The lesson that Iran’s leaders have surely drawn after the fall of Libya’s Moammar Gadhafi and Iraq’s Saddam Hussein is that had these leaders had nuclear weapons at their disposal they would still be in power. Like North Korea, the Iranian regime sees the nuclear option as the key to its survival. Each turn of the screw on sanctions simply reinforces its leaders’ deepest existential fears. That is why they are racing to process enough weapons-grade fissile material to build a bomb.

Israel’s existential dilemma is one of national survival as it hurtles down the same highway in the opposite direction. It fears a nuclear Iran because Iran’s leaders have rhetorically made no secret of the fact they seek Israel’s total annihilation. They have used Hezbollah and other proxies in the region to attack Israel and light fires on Israel’s borders.

Israeli leaders may have also drawn the lesson from their bombing raids on Iraqi and Syrian nuclear facilities that military force is the best way to stop an enemy from acquiring nuclear weapons.

On his recent visit, Prime Minister Benjamin Netanyahu pressed Ottawa and Washington to support an attack on Iran’s nuclear installations if Iran crosses the red line.

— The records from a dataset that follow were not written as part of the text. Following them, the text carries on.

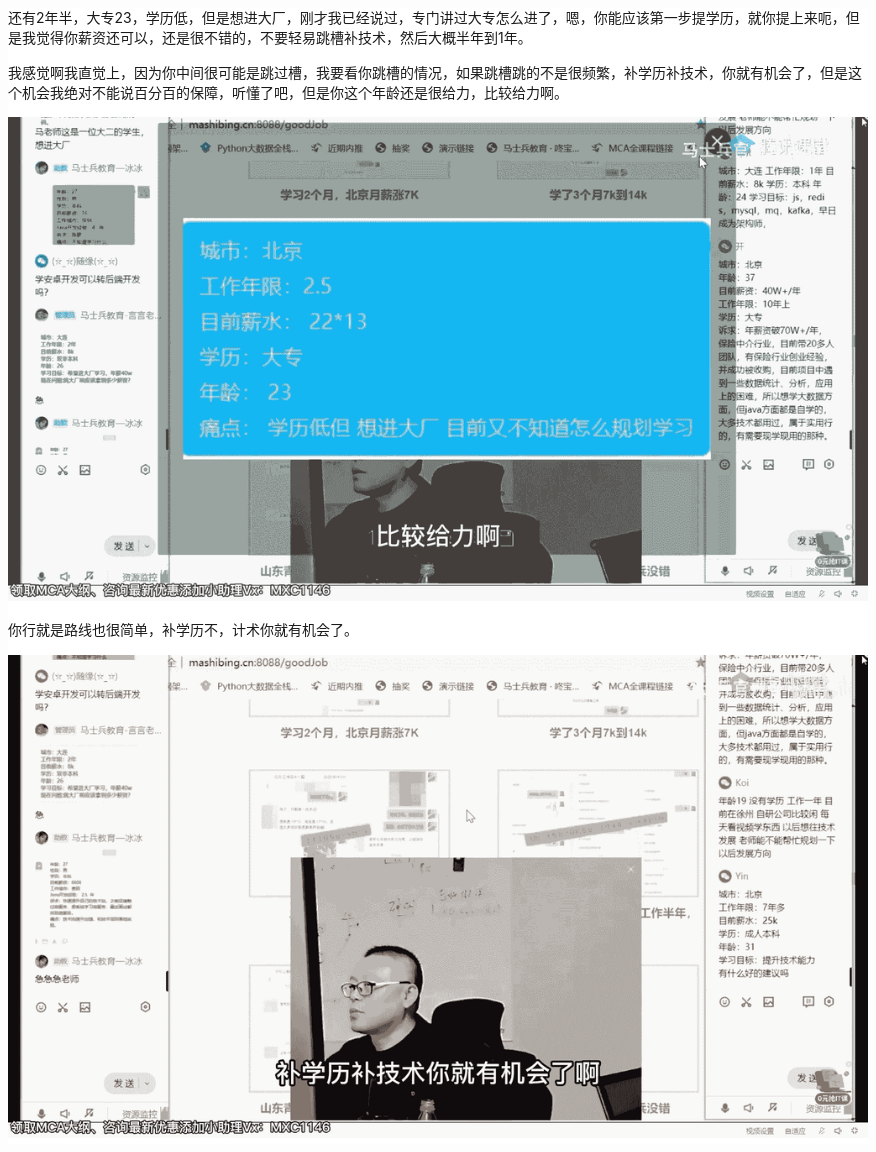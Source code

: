 还有2年半，大专23，学历低，但是想进大厂，刚才我已经说过，专门讲过大专怎么进了，嗯，你能应该第一步提学历，就你提上来呃，但是我觉得你薪资还可以，还是很不错的，不要轻易跳槽补技术，然后大概半年到1年。

我感觉啊我直觉上，因为你中间很可能是跳过槽，我要看你跳槽的情况，如果跳槽跳的不是很频繁，补学历补技术，你就有机会了，但是这个机会我绝对不能说百分百的保障，听懂了吧，但是你这个年龄还是很给力，比较给力啊。



![](img/f002ff367cf9bfcc4f3db2a75db280ca_11.png)

你行就是路线也很简单，补学历不，计术你就有机会了。

![](img/f002ff367cf9bfcc4f3db2a75db280ca_13.png)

Though the support Netanyahu got in both capitals was hedged by calls from his respective hosts for more diplomacy, he, too, is trying to signal that his hands are tied and his options are fast running out, although Israeli public opinion on attacking Iran is divided, and an Israeli attack would have dangerous consequences for Israel and would ignite a war that would be disastrous for the West.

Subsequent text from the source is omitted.